TOKYO -- Takeda Pharmaceutical will issue up to 500 billion yen ($4.53 billion) in bonds to replace short-term loans used in financing last month's purchase of Irish drug developer Shire, the Japanese company said Friday.
Half the funds raised will count toward Takeda's capital as measured by S&P Global Ratings and Japan Credit Rating Agency, helping strengthen the company's balance sheet and prevent credit rating downgrades.
S&P's long-term issuer credit rating on Takeda stands at BBB+, one step above speculative grade.
The hybrid debt sale, which will take place as early as April, is expected to be one of the largest of its kind ever in Japan. The coupon rate and other terms have yet to be decided.
To finance its $62 billion acquisition of Shire, Japan's largest drugmaker issued dollar- and euro-backed straight bonds in overseas markets totaling roughly $14 billion.
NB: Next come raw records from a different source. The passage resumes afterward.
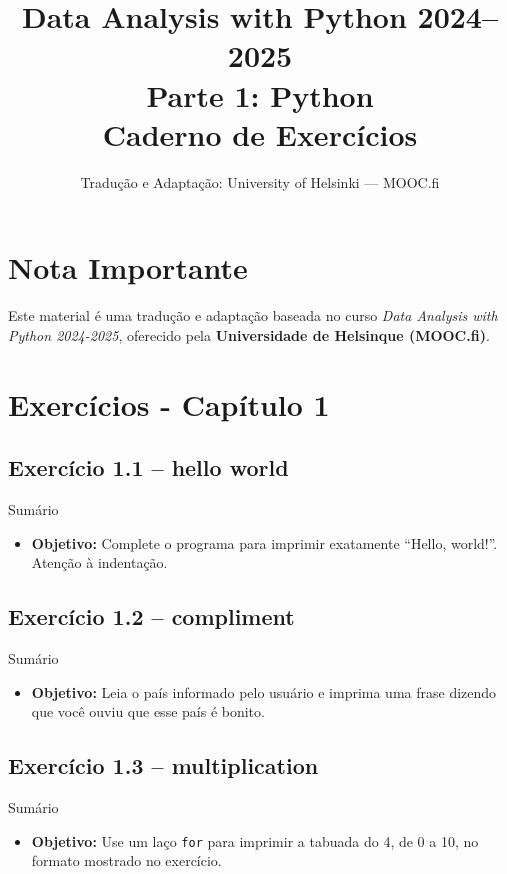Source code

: \documentclass[11pt,a4paper]{article}
\title{\textbf{Data Analysis with Python 2024--2025}\\Parte 1: Python\\\large Caderno de Exercícios}
\author{Tradução e Adaptação: University of Helsinki --- MOOC.fi}
\date{}
\begin{document}
\maketitle

\section*{Nota Importante}
Este material é uma tradução e adaptação baseada no curso \textit{Data Analysis with Python 2024-2025}, oferecido pela \textbf{Universidade de Helsinque (MOOC.fi)}.

\tableofcontents
\newpage

\section{Exercícios - Capítulo 1}

\subsection*{Exercício 1.1 -- hello world}
\begin{exercicio}{Sumário}
\begin{itemize}
    \item \textbf{Objetivo:} Complete o programa para imprimir exatamente ``Hello, world!''. Atenção à indentação.
\end{itemize}
\end{exercicio}

\subsection*{Exercício 1.2 -- compliment}
\begin{exercicio}{Sumário}
\begin{itemize}
    \item \textbf{Objetivo:} Leia o país informado pelo usuário e imprima uma frase dizendo que você ouviu que esse país é bonito.
\end{itemize}
\end{exercicio}

\subsection*{Exercício 1.3 -- multiplication}
\begin{exercicio}{Sumário}
\begin{itemize}
    \item \textbf{Objetivo:} Use um laço \texttt{for} para imprimir a tabuada do 4, de 0 a 10, no formato mostrado no exercício.
\end{itemize}
\end{exercicio}
\end{document}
The upcoming hybrid bonds will carry a 60-year maturity, with early redemption open five years and four months after the issue. Mitsubishi UFJ Morgan Stanley Securities, SMBC Nikko Securities and Mizuho Securities serve as the lead underwriters of the float.
If the company is unable to raise 500 billion yen worth in the bond sale, the remainder will be covered by subordinated loans made available through an earlier deal with domestic banks.